In the futures market, investors can be divided into two categories, namely individual investors and institutional investors. Among them, institutional investors are an important force in the futures market. In China, general unit institutional investors and special unit institutional investors play an important role. In the international futures market, hedge funds and commodity investments play an important role. Funds, in China, play an important role in general unit institutional investors and special unit institutional investors. In the international futures market, hedge funds and commodity investment funds play an important role. This time, the editor will discuss commodities. Investment funds are shared.

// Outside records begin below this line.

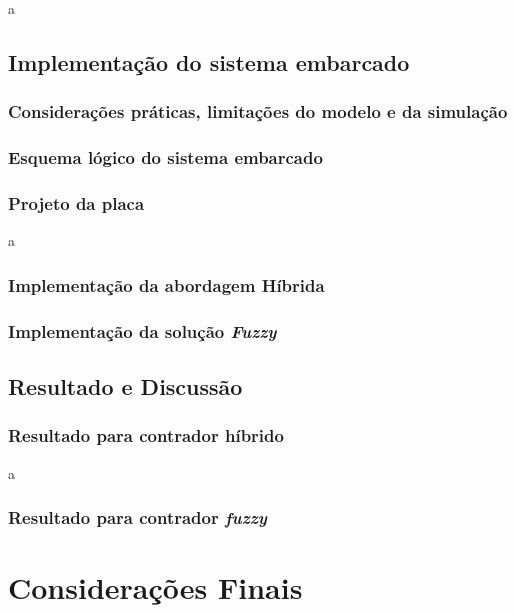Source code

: a
	
\section{Implementação do sistema embarcado}

	\subsection{Considerações práticas, limitações do modelo e da simulação}

	\subsection{Esquema lógico do sistema embarcado}

	\subsection{Projeto da placa}
	
	a
	
	\subsection{Implementação da abordagem Híbrida}

	\subsection{Implementação da solução \textit{Fuzzy}}
	
\section{Resultado e Discussão}

	\subsection{Resultado para contrador híbrido}

	a
	
	\subsection{Resultado para contrador \textit{fuzzy}}

\chapter{Considerações Finais}
\vspace{-2.5 cm}

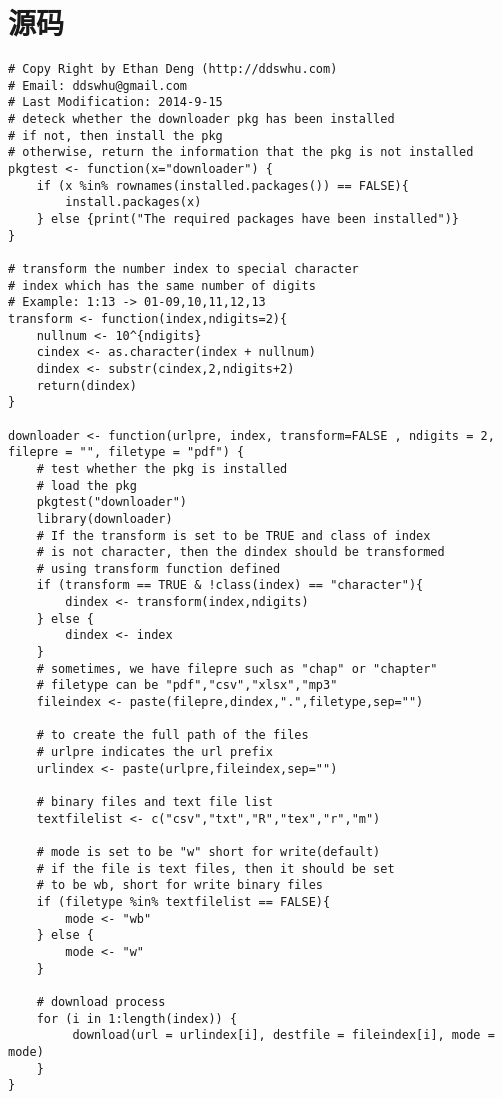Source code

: \documentclass{article}
\begin{document}
\section{源码}
\begin{lstlisting}
# Copy Right by Ethan Deng (http://ddswhu.com)
# Email: ddswhu@gmail.com
# Last Modification: 2014-9-15
# deteck whether the downloader pkg has been installed
# if not, then install the pkg
# otherwise, return the information that the pkg is not installed
pkgtest <- function(x="downloader") {
    if (x %in% rownames(installed.packages()) == FALSE){
        install.packages(x)
    } else {print("The required packages have been installed")}
}

# transform the number index to special character
# index which has the same number of digits
# Example: 1:13 -> 01-09,10,11,12,13
transform <- function(index,ndigits=2){
    nullnum <- 10^{ndigits}
    cindex <- as.character(index + nullnum)
    dindex <- substr(cindex,2,ndigits+2)
    return(dindex)
}

downloader <- function(urlpre, index, transform=FALSE , ndigits = 2, filepre = "", filetype = "pdf") {
    # test whether the pkg is installed
    # load the pkg
    pkgtest("downloader")
    library(downloader)
    # If the transform is set to be TRUE and class of index
    # is not character, then the dindex should be transformed
    # using transform function defined
    if (transform == TRUE & !class(index) == "character"){
        dindex <- transform(index,ndigits)
    } else {
        dindex <- index
    }
    # sometimes, we have filepre such as "chap" or "chapter"
    # filetype can be "pdf","csv","xlsx","mp3"
    fileindex <- paste(filepre,dindex,".",filetype,sep="")

    # to create the full path of the files
    # urlpre indicates the url prefix
    urlindex <- paste(urlpre,fileindex,sep="")

    # binary files and text file list
    textfilelist <- c("csv","txt","R","tex","r","m")

    # mode is set to be "w" short for write(default)
    # if the file is text files, then it should be set
    # to be wb, short for write binary files
    if (filetype %in% textfilelist == FALSE){
        mode <- "wb"
    } else {
        mode <- "w"
    }

    # download process
    for (i in 1:length(index)) {
         download(url = urlindex[i], destfile = fileindex[i], mode = mode)
    }
}


\end{lstlisting}
\end{document}

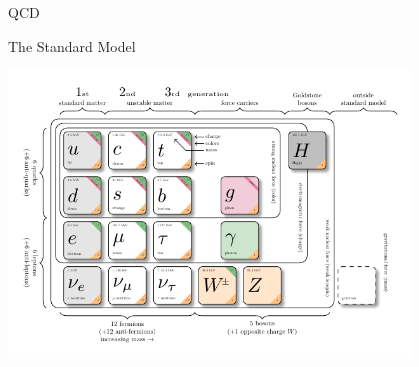 \documentclass[10pt,show notes on second screen]{beamer}
\begin{document}
\begin{frame}{QCD}



\end{frame}

\begin{frame}{The Standard Model}
    \begin{center}
        \includegraphics[width=0.8\textwidth]{../figures/illustrations/qcd/standard-model/sm.pdf}
    \end{center}
\end{frame}
\end{document}
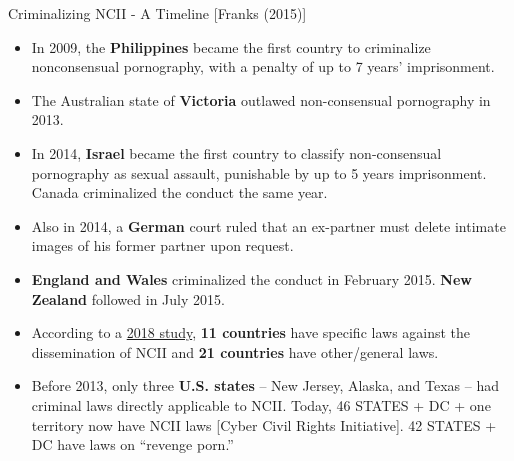 \documentclass[nobackground,dvipsnames,table,aspectratio=169]{beamer}
\begin{document}
\begin{frame}{Criminalizing NCII - A Timeline [Franks (2015)]}
    \small
    \begin{itemize}
        \item In 2009, the \textbf{Philippines} became the first country to criminalize nonconsensual pornography, with a penalty of up to 7 years’ imprisonment.
        \item The Australian state of \textbf{Victoria} outlawed non-consensual pornography in 2013.
        \item In 2014, \textbf{Israel} became the first country to classify non-consensual pornography as sexual assault, punishable by up to 5 years imprisonment. Canada criminalized the conduct the same year.
        \item Also in 2014, a \textbf{German} court ruled that an ex-partner must delete intimate images of his former partner upon request.
        \item \textbf{England and Wales} criminalized the conduct in February 2015. \textbf{New Zealand} followed in July 2015.
        \item According to a \href{https://www.internetlab.org.br/wp-content/uploads/2018/11/Fighting_the_Dissemination_of_Non.pdf}{2018 study}, \textbf{11 countries} have specific laws against the dissemination of NCII and \textbf{21 countries} have other/general laws.
        \item Before 2013, only three \textbf{U.S. states} – New Jersey, Alaska, and Texas – had criminal laws directly applicable to NCII. Today, 46 STATES + DC + one territory now have NCII laws [Cyber Civil Rights Initiative]. 42 STATES + DC have laws on “revenge porn.”
    \end{itemize}
\end{frame}
\end{document}
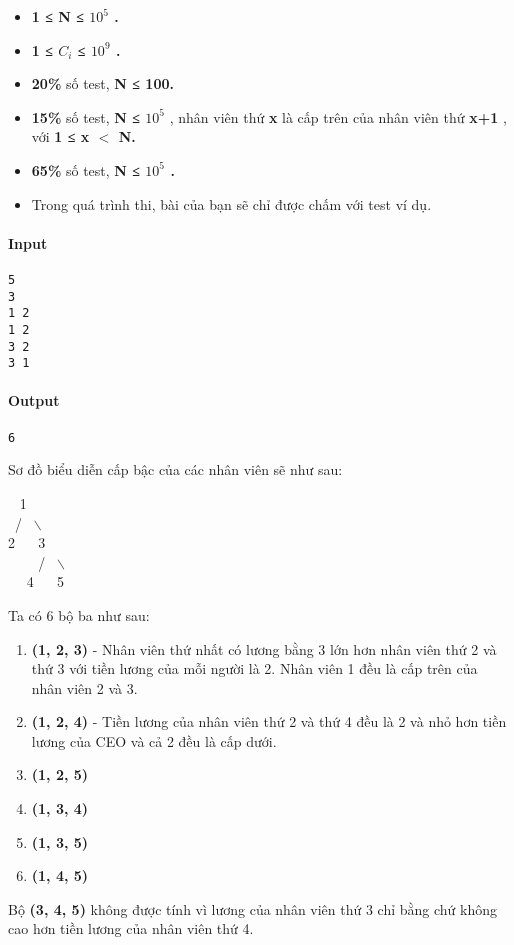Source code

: \begin{itemize}
	\item \textbf{1 ≤ N ≤ $10^{5}$ . }
	\item \textbf{1 ≤ $C_{i}$ ≤ $10^{9}$ . }
	\item \textbf{20\% } số test, \textbf{ N ≤ 100. }
	\item \textbf{15\% } số test, \textbf{ N ≤ $10^{5}$} , nhân viên thứ \textbf{ x } là cấp trên của nhân viên thứ \textbf{ x+1 } , với \textbf{ 1 ≤ x $<$ N. }
	\item \textbf{65\% } số test, \textbf{ N ≤ $10^{5}$ . }
	\item Trong quá trình thi, bài của bạn sẽ chỉ được chấm với test ví dụ.
\end{itemize}
\paragraph{Input}
\begin{verbatim}
5
3
1 2
1 2
3 2
3 1\end{verbatim}

\paragraph{Output}
\begin{verbatim}
6\end{verbatim}
Sơ đồ biểu diễn cấp bậc của các nhân viên sẽ như sau:

  1
\\ /  $\backslash$
\\2    3
\\     /  $\backslash$
\\   4    5

Ta có 6 bộ ba như sau:
\begin{enumerate}
	\item \textbf{(1, 2, 3) } - Nhân viên thứ nhất có lương bằng 3 lớn hơn nhân viên thứ 2 và thứ 3 với tiền lương của mỗi người là 2. Nhân viên 1 đều là cấp trên của nhân viên 2 và 3.
	\item \textbf{(1, 2, 4) } - Tiền lương của nhân viên thứ 2 và thứ 4 đều là 2 và nhỏ hơn tiền lương của CEO và cả 2 đều là cấp dưới.
	\item \textbf{(1, 2, 5) }
	\item \textbf{(1, 3, 4) }
	\item \textbf{(1, 3, 5) }
	\item \textbf{(1, 4, 5) }
\end{enumerate}

Bộ \textbf{ (3, 4, 5) } không được tính vì lương của nhân viên thứ 3 chỉ bằng chứ không cao hơn tiền lương của nhân viên thứ 4.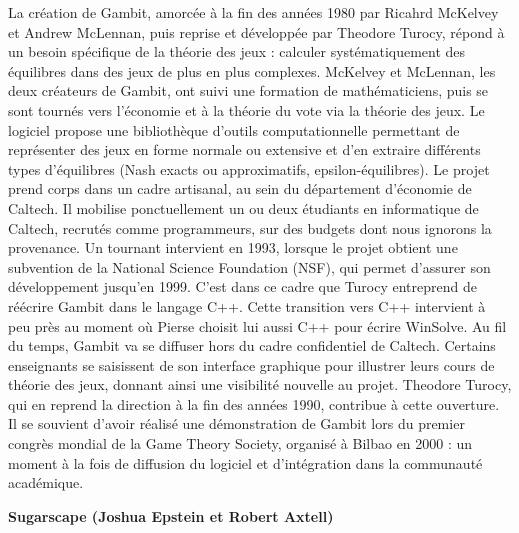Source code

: La création de Gambit, amorcée à la fin des années 1980 par Ricahrd McKelvey et Andrew McLennan, puis reprise et développée par Theodore Turocy, répond à un besoin spécifique de la théorie des jeux : calculer systématiquement des équilibres dans des jeux de plus en plus complexes. McKelvey et McLennan, les deux créateurs de Gambit, ont suivi une formation de mathématiciens, puis se sont tournés vers l'économie et à la théorie du vote via la théorie des jeux. Le logiciel propose une bibliothèque d'outils computationnelle permettant de représenter des jeux en forme normale ou extensive et d’en extraire différents types d’équilibres (Nash exacts ou approximatifs, epsilon-équilibres). Le projet prend corps dans un cadre artisanal, au sein du département d’économie de Caltech. Il mobilise ponctuellement un ou deux étudiants en informatique de Caltech, recrutés comme programmeurs, sur des budgets dont nous ignorons la provenance. Un tournant intervient en 1993, lorsque le projet obtient une subvention de la National Science Foundation (NSF), qui permet d’assurer son développement jusqu’en 1999. C’est dans ce cadre que Turocy entreprend de réécrire Gambit dans le langage C++. Cette transition vers C++ intervient à peu près au moment où Pierse choisit lui aussi C++ pour écrire WinSolve.
Au fil du temps, Gambit va se diffuser hors du cadre confidentiel de Caltech. Certains enseignants se saisissent de son interface graphique pour illustrer leurs cours de théorie des jeux, donnant ainsi une visibilité nouvelle au projet. Theodore Turocy, qui en reprend la direction à la fin des années 1990, contribue à cette ouverture. Il se souvient d’avoir réalisé une démonstration de Gambit lors du premier congrès mondial de la Game Theory Society, organisé à Bilbao en 2000 : un moment à la fois de diffusion du logiciel et d’intégration dans la communauté académique.



\textbf{Sugarscape (Joshua Epstein et Robert Axtell)}

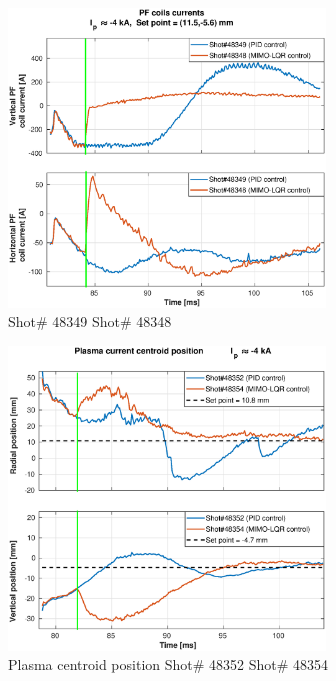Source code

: \begin{figure}
	\centering
	\includegraphics[width=0.75\textwidth]{Chp5/PIDvsMIMO_349_348_curr_2.eps}
	\caption{ Shot\# 48349 Shot\# 48348}
\end{figure}


\begin{figure}
	\centering
	\includegraphics[width=0.75\textwidth]{Chp5/PIDvsMIMO_352_354_2.eps}
	\caption{Plasma centroid position Shot\# 48352 Shot\# 48354}
\end{figure}

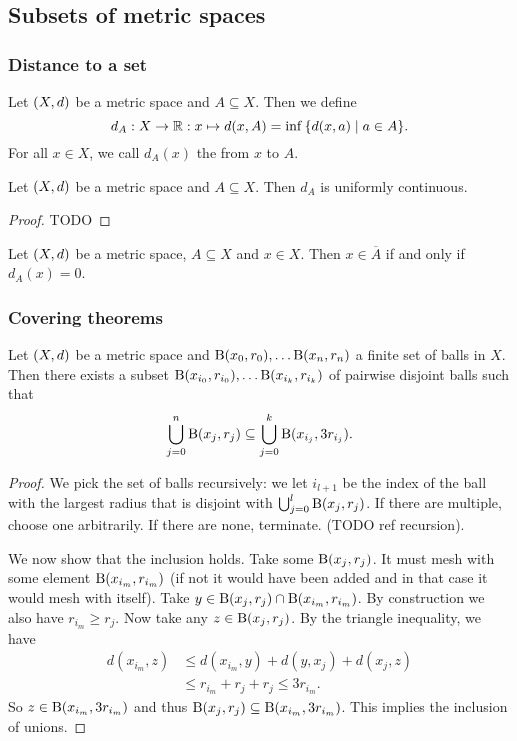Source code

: \subsection{Subsets of metric spaces}
\subsubsection{Distance to a set}
\begin{definition}
Let $\sSet{X,d}$ be a metric space and $A\subseteq X$. Then we define
\[ d_A: X\to \R: x\mapsto d(x,A) = \inf\setbuilder{d(x,a)}{a\in A}. \]
For all $x\in X$, we call $d_A(x)$ the  from $x$ to $A$.
\end{definition}

\begin{lemma} \label{distanceToSetContinuous}
Let $\sSet{X,d}$ be a metric space and $A\subseteq X$. Then $d_A$ is uniformly continuous.
\end{lemma}
\begin{proof}
TODO
\end{proof}

\begin{lemma}
Let $\sSet{X,d}$ be a metric space, $A\subseteq X$ and $x\in X$. Then $x\in \overline{A}$ \textup{if and only if} $d_A(x) = 0$.
\end{lemma}



\subsubsection{Covering theorems}
\begin{proposition}
Let $\sSet{X,d}$ be a metric space and $\operatorname{B}(x_0, r_0), \ldots \operatorname{B}(x_n, r_n)$ a finite set of balls in $X$. Then there exists a subset $\operatorname{B}(x_{i_0}, r_{i_0}), \ldots \operatorname{B}(x_{i_k}, r_{i_k})$ of pairwise disjoint balls such that
\[ \bigcup_{j=0}^n\operatorname{B}(x_j, r_j) \subseteq \bigcup_{j=0}^k \operatorname{B}(x_{i_j}, 3r_{i_j}). \]
\end{proposition}
\begin{proof}
We pick the set of balls recursively: we let $i_{l+1}$ be the index of the ball with the largest radius that is disjoint with $\bigcup_{j=0}^l \operatorname{B}(x_j, r_j)$. If there are multiple, choose one arbitrarily. If there are none, terminate. (TODO ref recursion).

We now show that the inclusion holds. Take some $\operatorname{B}(x_j, r_j)$. It must mesh with some element $\operatorname{B}(x_{i_m}, r_{i_m})$ (if not it would have been added and in that case it would mesh with itself). Take $y\in \operatorname{B}(x_j, r_j) \cap \operatorname{B}(x_{i_m}, r_{i_m})$. By construction we also have $r_{i_m} \geq r_j$. Now take any $z\in \operatorname{B}(x_j, r_j)$. By the triangle inequality, we have
\begin{align*}
d(x_{i_m}, z) &\leq d(x_{i_m}, y) + d(y, x_j) + d(x_j, z) \\
&\leq r_{i_m} + r_j + r_j \leq 3r_{i_m}.
\end{align*}
So $z\in \operatorname{B}(x_{i_m}, 3r_{i_m})$ and thus $\operatorname{B}(x_j, r_j)\subseteq\operatorname{B}(x_{i_m}, 3r_{i_m})$. This implies the inclusion of unions.
\end{proof}

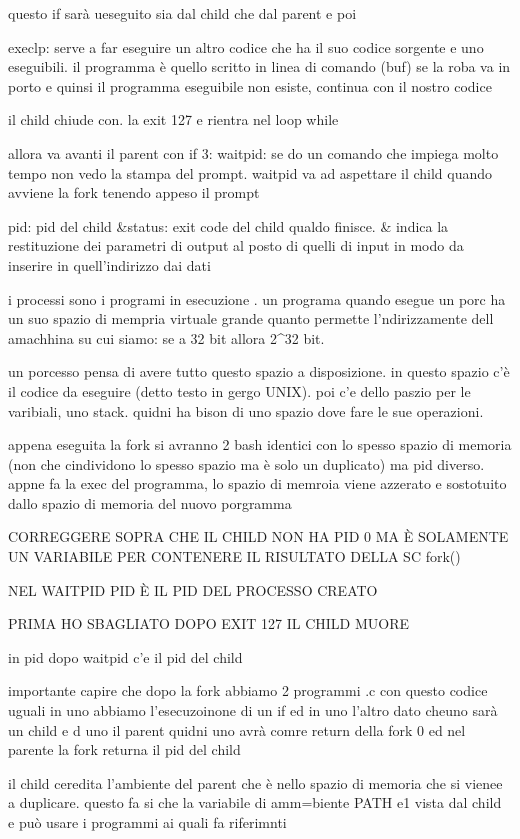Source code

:	
	questo if sarà ueseguito sia dal child che dal parent e poi 
	
	
	execlp: serve a far eseguire un altro codice che ha il suo codice sorgente e uno eseguibili. il programma è quello scritto in linea di comando (buf) se la roba va in porto e quinsi il programma eseguibile non esiste, continua con il nostro codice 
	
	il child chiude con. la exit 127 e rientra nel loop while
	

allora va avanti il parent con if 3: waitpid: se do un comando che impiega molto tempo non vedo la stampa del prompt. waitpid va ad aspettare il child quando avviene la fork tenendo appeso il prompt

	pid: pid del child
	&status: exit code del child qualdo finisce. & indica la restituzione dei parametri di output al posto di quelli di input in modo da inserire in quell'indirizzo dai dati
	

i processi sono i programi in esecuzione . un programa quando esegue un porc ha un suo spazio di mempria virtuale grande quanto permette l'ndirizzamente dell amachhina su cui siamo: se a 32 bit allora 2^32 bit.

un porcesso pensa di avere tutto questo spazio a disposizione. in questo spazio c'è il codice da eseguire (detto testo in gergo UNIX). poi c'e dello paszio per le varibiali, uno stack. quidni ha bison di uno spazio dove fare le sue operazioni.

appena eseguita la fork si avranno 2 bash identici con lo spesso spazio di memoria (non che cindividono lo spesso spazio ma è solo un duplicato) ma pid diverso. appne fa la exec del programma, lo spazio di memroia viene azzerato e sostotuito dallo spazio di memoria del nuovo porgramma


CORREGGERE SOPRA CHE IL CHILD NON HA PID 0 MA È SOLAMENTE UN VARIABILE PER CONTENERE IL RISULTATO DELLA SC fork()

NEL WAITPID PID È IL PID DEL PROCESSO CREATO


PRIMA HO SBAGLIATO DOPO EXIT 127 IL CHILD MUORE


in pid dopo waitpid c'e il pid del child 

importante capire che dopo la fork abbiamo 2 programmi .c con questo codice uguali in uno abbiamo l'esecuzoinone di un if ed in uno l'altro dato cheuno sarà un child e d uno il parent quidni uno avrà comre return della fork 0 ed nel parente la fork returna il pid del child

il child ceredita l'ambiente del parent che è nello spazio di memoria che si vienee a duplicare. questo fa si che la variabile di amm=biente PATH e1 vista dal child e può usare i programmi ai quali fa riferimnti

What is a commodity investment fund?
Commodity investment funds refer to the pooling of idle funds from investors and entrusting them to professional investment institutions. These funds will be channeled through commodity trading consultants (CTA) for futures and options trading. This is a collective investment method in which investors bear risks and enjoy investment returns.
From the above definition, commodity investment funds focus on investing in futures and options contracts. They can choose a variety of operating methods, either long or short, and can choose to invest in the subject matter. Any type of market such as interest rate, foreign exchange, stock index futures or futures based on physical commodities
From the above point of view, commodity investment funds invest the funds raised in their hands in the derivatives market to obtain income. It can help investors make professional investments and give small and medium-sized investors the benefit of investing in the futures and options markets through professional institutions.